Right now the icons themselves are defined as vector (infinitely scalable) images in a SVG file. But they are not used that way. Instead there is a process where we use Inkscape to convert that SVG into two bitmap images, one for 14x14 icons for when the interface is at 1x scale, and another larger one for 28x28 icons for 2x scale. And those become little “dat” files in the file system.

So we start with something perfectly crisp and perfectly scalable and end up using fixed-size bitmaps. Set UI scale to 3 and immediately see the limitations of that.

Ideally we could we have an engine inside Blender that could take a vector image and directly rasterize any size needed from that. We could have infinitely scalable icons that always look their best and skip all that exporting business.

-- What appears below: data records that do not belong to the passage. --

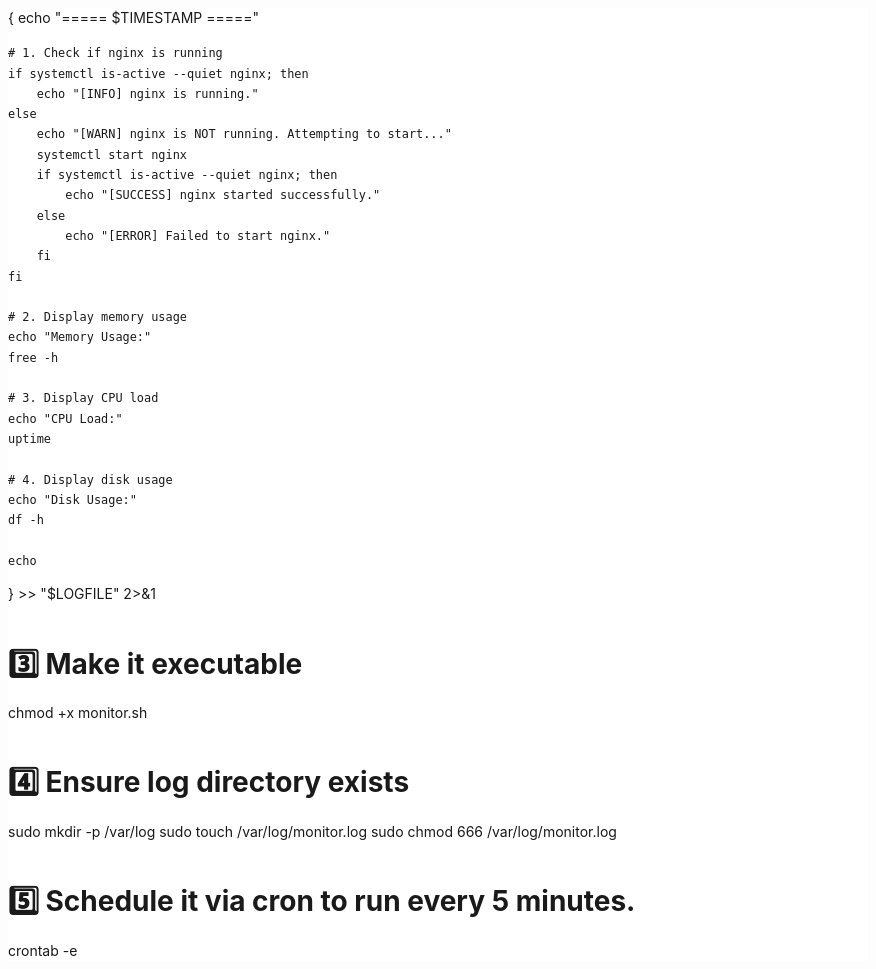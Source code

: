 {
    echo "===== $TIMESTAMP ====="

    # 1. Check if nginx is running
    if systemctl is-active --quiet nginx; then
        echo "[INFO] nginx is running."
    else
        echo "[WARN] nginx is NOT running. Attempting to start..."
        systemctl start nginx
        if systemctl is-active --quiet nginx; then
            echo "[SUCCESS] nginx started successfully."
        else
            echo "[ERROR] Failed to start nginx."
        fi
    fi

    # 2. Display memory usage
    echo "Memory Usage:"
    free -h

    # 3. Display CPU load
    echo "CPU Load:"
    uptime

    # 4. Display disk usage
    echo "Disk Usage:"
    df -h

    echo
} >> "$LOGFILE" 2>&1

# 3️⃣ Make it executable

chmod +x monitor.sh

# 4️⃣ Ensure log directory exists

sudo mkdir -p /var/log
sudo touch /var/log/monitor.log
sudo chmod 666 /var/log/monitor.log

# 5️⃣ Schedule it via cron to run every 5 minutes.

crontab -e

We have such an engine. Blender prints out text using a library called FreeType. It directly uses vector files (fonts) and rasterizes whatever size text we ask of it. Works fast and perfectly. But only does so for the simple monochrome shapes that define most fonts today.

But fairly recently emojis were added to Unicode. At that point people then needed to add color to fonts and that resulted in a few ways to do so with some standards accepted lately.

So with OpenType-SVG implemented in FreeType we’ll be able to have icons that can look good at absolutely any size. In a compact format that only stores outlines, paths, gradients, shapes with opacity, etc. And a font file could contain thousands of icons without concerns about space or vram. And anyone could change the icons by replacing the single file.